▸ EXERCISE REQUIREMENTS
Exclude the pictures, then restate exactly each line of the data below from the first through the line containing "analysis with Google".

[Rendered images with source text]
════════════════════
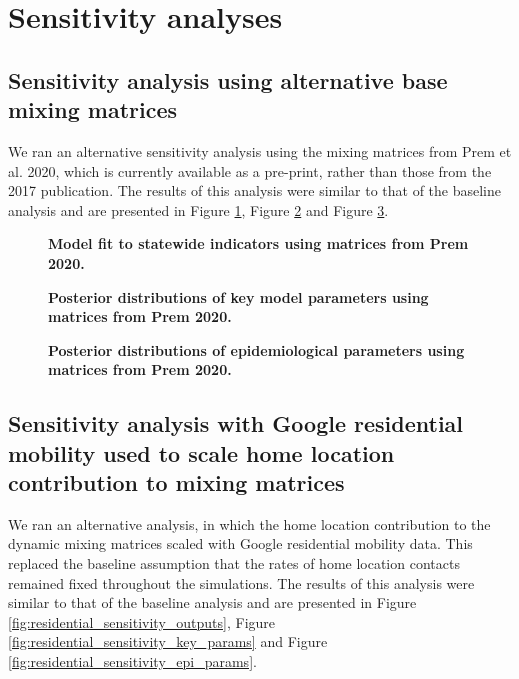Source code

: 
\section{Sensitivity analyses}
\subsection{Sensitivity analysis using alternative base mixing matrices}
We ran an alternative sensitivity analysis using the mixing matrices from Prem et al. 2020, which is currently available as a pre-print, rather than those from the 2017 publication. The results of this analysis were similar to that of the baseline analysis and are presented in Figure \ref{fig:prem_sensitivity_outputs}, Figure \ref{fig:prem_sensitivity_key_params} and Figure \ref{fig:prem_sensitivity_epi_params}.

\begin{figure}[ht]
    \caption{\textbf{Model fit to statewide indicators using matrices from Prem 2020.}}
    \label{fig:prem_sensitivity_outputs}
\end{figure}

\begin{figure}[ht]
    \caption{\textbf{Posterior distributions of key model parameters using matrices from Prem 2020.}}
    \label{fig:prem_sensitivity_key_params}
\end{figure}

\begin{figure}[ht]
    \caption{\textbf{Posterior distributions of epidemiological parameters using matrices from Prem 2020.}}
    \label{fig:prem_sensitivity_epi_params}
\end{figure}

\subsection{Sensitivity analysis with Google residential mobility used to scale home location contribution to mixing matrices}
We ran an alternative analysis, in which the home location contribution to the dynamic mixing matrices scaled with Google residential mobility data. This replaced the baseline assumption that the rates of home location contacts remained fixed throughout the simulations. The results of this analysis were similar to that of the baseline analysis and are presented in Figure \ref{fig:residential_sensitivity_outputs}, Figure \ref{fig:residential_sensitivity_key_params} and Figure \ref{fig:residential_sensitivity_epi_params}.

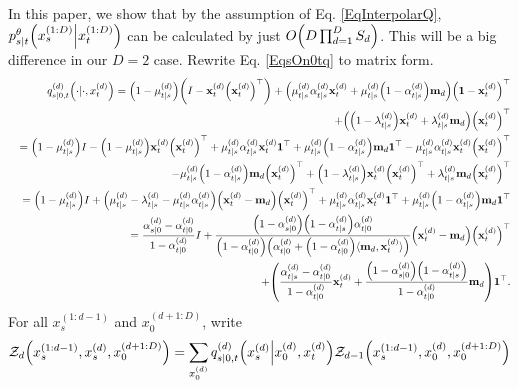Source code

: \documentclass[10pt]{article}
\begin{document}
In this paper, we show that by the assumption of Eq. \eqref{EqInterpolarQ}, $p^\theta_{s|t}\qty(x_s^{(1:D)}\middle|x_t^{(1:D)})$ can be calculated by just $O\qty(D\prod_{d=1}^D S_d)$. This will be a big difference in our $D=2$ case. Rewrite Eq. \eqref{EqsOn0tq} to matrix form.
\begin{eqnarray*}
  &&q^{(d)}_{s|0,t}\qty(\cdot|\cdot,x^{(d)}_t)=\qty(1-\mu^{(d)}_{t|s})\qty(I - \mathbf{x}^{(d)}_t\qty(\mathbf{x}^{(d)}_t)^\top) + \qty(\mu^{(d)}_{t|s}\alpha^{(d)}_{t|s}\mathbf{x}^{(d)}_t + \mu^{(d)}_{t|s}\qty(1-\alpha^{(d)}_{t|s})\mathbf{m}_d)\qty(\mathbf{1}-\mathbf{x}^{(d)}_t)^\top\\
  &&+ \qty(\qty(1-\lambda^{(d)}_{t|s})\mathbf{x}^{(d)}_t + \lambda^{(d)}_{t|s}\mathbf{m}_d)\qty(\mathbf{x}^{(d)}_t)^\top\\
  &&=\qty(1-\mu^{(d)}_{t|s}) I - \qty(1-\mu^{(d)}_{t|s})\mathbf{x}^{(d)}_t\qty(\mathbf{x}^{(d)}_t)^\top + \mu^{(d)}_{t|s}\alpha^{(d)}_{t|s}\mathbf{x}^{(d)}_t\mathbf{1}^\top + \mu^{(d)}_{t|s}\qty(1-\alpha^{(d)}_{t|s})\mathbf{m}_d\mathbf{1}^\top - \mu^{(d)}_{t|s}\alpha^{(d)}_{t|s}\mathbf{x}^{(d)}_t\qty(\mathbf{x}^{(d)}_t)^\top\\
  && - \mu^{(d)}_{t|s}\qty(1-\alpha^{(d)}_{t|s})\mathbf{m}_d\qty(\mathbf{x}^{(d)}_t)^\top + \qty(1-\lambda^{(d)}_{t|s})\mathbf{x}^{(d)}_t\qty(\mathbf{x}^{(d)}_t)^\top + \lambda^{(d)}_{t|s}\mathbf{m}_d\qty(\mathbf{x}^{(d)}_t)^\top\\
  &&=\qty(1-\mu^{(d)}_{t|s}) I + \qty(\mu^{(d)}_{t|s} - \lambda^{(d)}_{t|s} - \mu^{(d)}_{t|s}\alpha^{(d)}_{t|s})\qty(\mathbf{x}^{(d)}_t - \mathbf{m}_d)\qty(\mathbf{x}^{(d)}_t)^\top + \mu^{(d)}_{t|s}\alpha^{(d)}_{t|s}\mathbf{x}^{(d)}_t\mathbf{1}^\top + \mu^{(d)}_{t|s}\qty(1-\alpha^{(d)}_{t|s})\mathbf{m}_d\mathbf{1}^\top\\
  &&=\frac{\alpha^{(d)}_{s|0}-\alpha^{(d)}_{t|0}}{1-\alpha^{(d)}_{t|0}} I + \frac{\qty(1-\alpha^{(d)}_{s|0})\qty(1-\alpha^{(d)}_{t|s})\alpha^{(d)}_{t|0}}{\qty(1-\alpha^{(d)}_{t|0})\qty(\alpha^{(d)}_{t|0}+\qty(1-\alpha^{(d)}_{t|0})\langle\mathbf{m}_d, \mathbf{x}^{(d)}_t\rangle)}\qty(\mathbf{x}^{(d)}_t - \mathbf{m}_d)\qty(\mathbf{x}^{(d)}_t)^\top\\
  && + \qty(\frac{\alpha^{(d)}_{t|s}-\alpha^{(d)}_{t|0}}{1-\alpha^{(d)}_{t|0}}\mathbf{x}^{(d)}_t + \frac{\qty(1-\alpha^{(d)}_{s|0})\qty(1-\alpha^{(d)}_{t|s})}{1-\alpha^{(d)}_{t|0}}\mathbf{m}_d)\mathbf{1}^\top.
\end{eqnarray*}
For all $x_s^{(1:d-1)}$ and $x_0^{(d+1:D)}$, write
\begin{eqnarray*}
  \mathcal{Z}_d\qty(x^{(1:d-1)}_s, x^{(d)}_s, x^{(d+1:D)}_0)=\sum_{x^{(d)}_0}q_{s|0,t}^{(d)}\qty(x_s^{(d)}\middle|x_0^{(d)}, x_t^{(d)})\mathcal{Z}_{d-1}\qty(x_s^{(1:d-1)},x_0^{(d)},x_0^{(d+1:D)})
\end{eqnarray*}
\end{document}
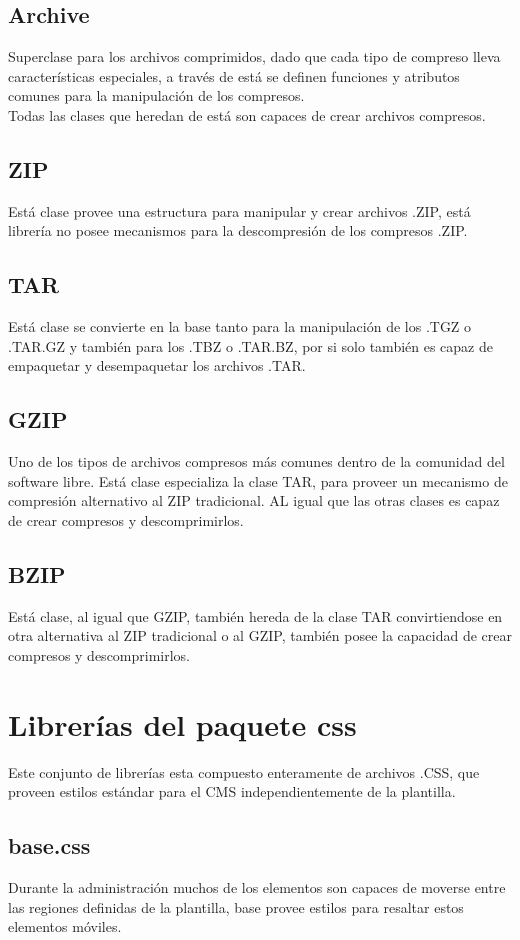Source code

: \subsection{Archive}
Superclase para los archivos comprimidos, dado que cada tipo de compreso lleva caracter\'isticas especiales, a trav\'es de est\'a se definen funciones y atributos comunes para la manipulaci\'on de los compresos.\\Todas las clases que heredan de est\'a son capaces de crear archivos compresos.
\subsection{ZIP}
Est\'a clase provee una estructura para manipular y crear archivos .ZIP, est\'a librer\'ia no posee mecanismos para la descompresi\'on de los compresos .ZIP.
\subsection{TAR}
Est\'a clase se convierte en la base tanto para la manipulaci\'on de los .TGZ o .TAR.GZ y tambi\'en para los .TBZ o .TAR.BZ, por si solo tambi\'en es capaz de empaquetar y desempaquetar los archivos .TAR.
\subsection{GZIP}
Uno de los tipos de archivos compresos m\'as comunes dentro de la comunidad del software libre. Est\'a clase especializa la clase TAR, para proveer un mecanismo de compresi\'on alternativo al ZIP tradicional. AL igual que las otras clases es capaz de crear compresos y descomprimirlos.
\subsection{BZIP}
Est\'a clase, al igual que GZIP, tambi\'en hereda de la clase TAR convirtiendose en otra alternativa al ZIP tradicional o al GZIP, tambi\'en posee la capacidad de crear compresos y descomprimirlos.

\section{Librer\'ias del paquete \textsf{css}}
Este conjunto de librer\'ias esta compuesto enteramente de archivos .CSS, que proveen estilos est\'andar para el CMS independientemente de la plantilla.
\subsection{base.css}
Durante la administraci\'on muchos de los elementos son capaces de moverse entre las regiones definidas de la plantilla, \textsf{base} provee estilos para resaltar estos elementos m\'oviles.
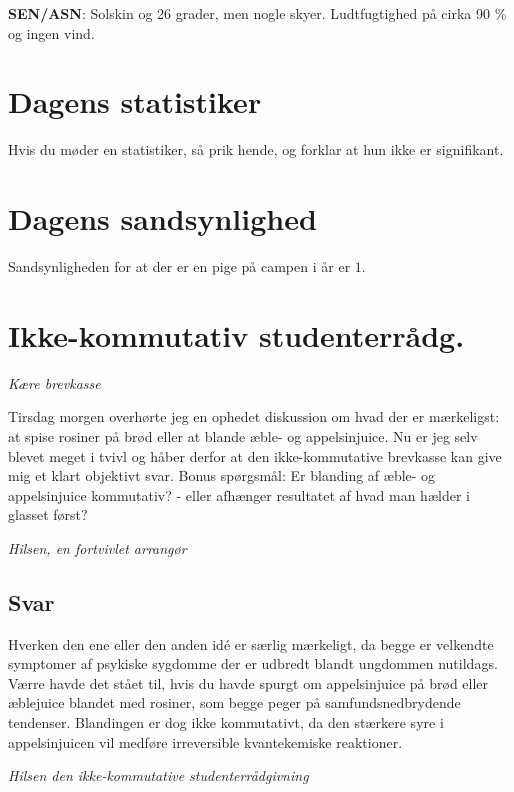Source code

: \begin{minipage}[b]{0.95\linewidth}
\begin{minipage}[t]{0.47\textwidth}
\textbf{SEN/ASN}: Solskin og 26 grader, men nogle skyer. Ludtfugtighed på cirka 90 \% og ingen vind.

\vspace{-2mm}
\section*{Dagens statistiker}
Hvis du møder en statistiker, så prik hende, og forklar at hun ikke er signifikant.

\vspace{-4mm}
\section*{Dagens sandsynlighed}
Sandsynligheden for at der er en pige på campen i år er $1$.

\vspace{-4mm}
\section*{Ikke-kommutativ studenterrådg.}
\emph{Kære brevkasse}

Tirsdag morgen overhørte jeg en ophedet diskussion om hvad der er mærkeligst: at spise rosiner på brød eller at blande æble- og appelsinjuice. Nu er jeg selv blevet meget i tvivl og håber derfor at den ikke-kommutative brevkasse kan give mig et klart objektivt svar. Bonus spørgsmål: Er blanding af æble- og appelsinjuice kommutativ? - eller afhænger resultatet af hvad man hælder i glasset først?
 
\emph{Hilsen, en fortvivlet arrangør}

\vspace{-1mm}
\subsection*{Svar}
Hverken den ene eller den anden idé er særlig mærkeligt, da begge er velkendte symptomer af psykiske sygdomme der er udbredt blandt ungdommen nutildags. Værre havde det stået til, hvis du havde spurgt om appelsinjuice på brød eller æblejuice blandet med rosiner, som begge peger på samfundsnedbrydende tendenser. Blandingen er dog ikke kommutativt, da den stærkere syre i appelsinjuicen vil medføre irreversible kvantekemiske reaktioner.

{\flushright\emph{Hilsen den ikke-kommutative studenterrådgivning}}


\end{minipage}
\end{minipage}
════════════════════
▸ ANSWER AREA
Source code

: 
\section{Sensitivity analyses}
\subsection{Sensitivity analysis using alternative base mixing matrices}
We ran an alternative sensitivity analysis using the mixing matrices from Prem et al. 2020, which is currently available as a pre-print, rather than those from the 2017 publication. The results of this analysis were similar to that of the baseline analysis and are presented in Figure \ref{fig:prem_sensitivity_outputs}, Figure \ref{fig:prem_sensitivity_key_params} and Figure \ref{fig:prem_sensitivity_epi_params}.

\begin{figure}[ht]
    \caption{\textbf{Model fit to statewide indicators using matrices from Prem 2020.}}
    \label{fig:prem_sensitivity_outputs}
\end{figure}

\begin{figure}[ht]
    \caption{\textbf{Posterior distributions of key model parameters using matrices from Prem 2020.}}
    \label{fig:prem_sensitivity_key_params}
\end{figure}

\begin{figure}[ht]
    \caption{\textbf{Posterior distributions of epidemiological parameters using matrices from Prem 2020.}}
    \label{fig:prem_sensitivity_epi_params}
\end{figure}

\subsection{Sensitivity analysis with Google residential mobility used to scale home location contribution to mixing matrices}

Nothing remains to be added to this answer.